It occurs to me that, to some extent, our heroes are often struck in one of two molds, of which the above description is one. They are either young, scrappy up-and-comers (Luke Skywalker) or older, more experienced, more cynical veterans (Han Solo). Granted there’s a lot of variation in there (more a spectrum than a dichotomy), but I do think the basic distinction has a lot of legs.
Lukes
Your Luke Skywalker types have their future ahead of them. They are often thrust into a world they barely understand, but there’s something special about them that sees them through. We identify with these characters readily – they’re the underdog, and besides they seem so nice. We struggle along with them to retain their values and their heroic nature in the face of evil. We know they have great things in store for them, and so we want to be along for the ride. We can see this in Rothfuss’s Kvothe, in Jon Snow, in Harry Potter, and in just about every other YA Fantasy hero/heroine on the shelves.

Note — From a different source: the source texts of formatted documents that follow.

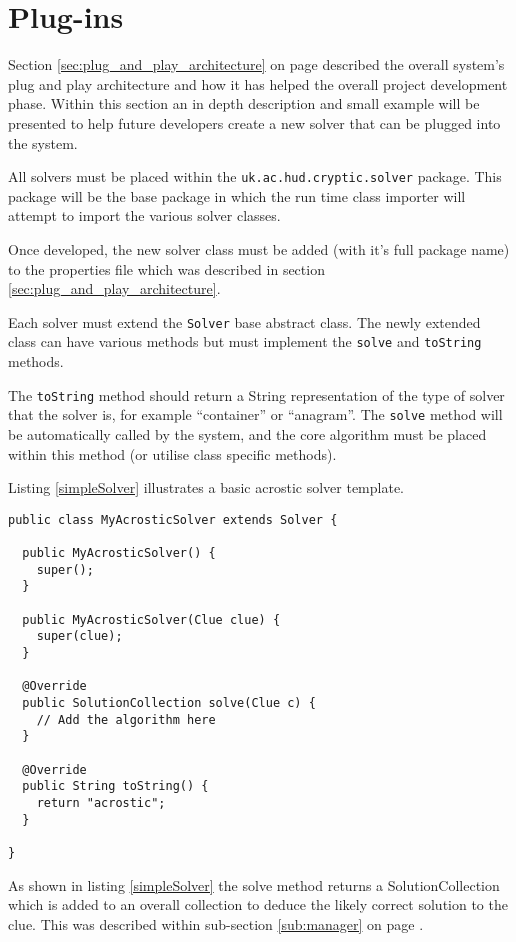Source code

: \section{Plug-ins}
\label{sec:plugins}

Section \ref{sec:plug_and_play_architecture} on page
\pageref{sec:plug_and_play_architecture} described the overall system's plug and
play architecture and how it has helped the overall project development phase.
Within this section an in depth description and small example will be presented
to help future developers create a new solver that can be plugged into the
system.

All solvers must be placed within the \texttt{uk.ac.hud.cryptic.solver} package.
This package will be the base package in which the run time class importer will
attempt to import the various solver classes.

Once developed, the new solver class must be added (with it's full package name)
to the properties file which was described in section 
\ref{sec:plug_and_play_architecture}.

Each solver must extend the \texttt{Solver} base abstract class. The newly 
extended class can have various methods but must implement the \texttt{solve} 
and \texttt{toString} methods.

The \texttt{toString} method should return a String representation of the type 
of solver that the solver is, for example ``container'' or ``anagram''. The 
\texttt{solve} method will be automatically called by the system, and the core 
algorithm must be placed within this method (or utilise class specific methods).

Listing \ref{simpleSolver} illustrates a basic acrostic solver template.

\begin{lstlisting}[caption={An example user-defined solver}, label=simpleSolver]  
public class MyAcrosticSolver extends Solver {

  public MyAcrosticSolver() {
    super();
  }

  public MyAcrosticSolver(Clue clue) {
    super(clue);
  }

  @Override
  public SolutionCollection solve(Clue c) {
    // Add the algorithm here
  }

  @Override
  public String toString() {
    return "acrostic";
  }

}
\end{lstlisting}

As shown in listing \ref{simpleSolver} the solve method returns a 
SolutionCollection which is added to an overall collection to deduce the likely
correct solution to the clue. This was described within sub-section 
\ref{sub:manager} on page \pageref{sub:manager}.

For me, the drawback of the Skywalker approach is that one builds from the ground up. There seem to be fewer surprises hidden in the characters themselves and that makes them a little more predictable and gives them a little less depth. Of course, they trade this for clear goals and bold purposes. They are less hampered by cynicism.
Now, as somebody who struggles with cynicism myself, it is small wonder that I find the frequent optimism of the Luke character frustrating. Perhaps because I, myself, am somewhat embittered at the weight of the world, I find it easier to identify with someone who already knows this. Then again, I cheer just as hard for the Skywalkers when they do things right (Kvothe’s victories, especially, strike a chord in me that has me on my feet clapping). Still, I feel a disconnect with them. I don’t see myself as them. Oddly enough, I never did.
Hans

Look, kid, I’ve been from one side of this galaxy to the other and I’ve seen a lot of strange stuff…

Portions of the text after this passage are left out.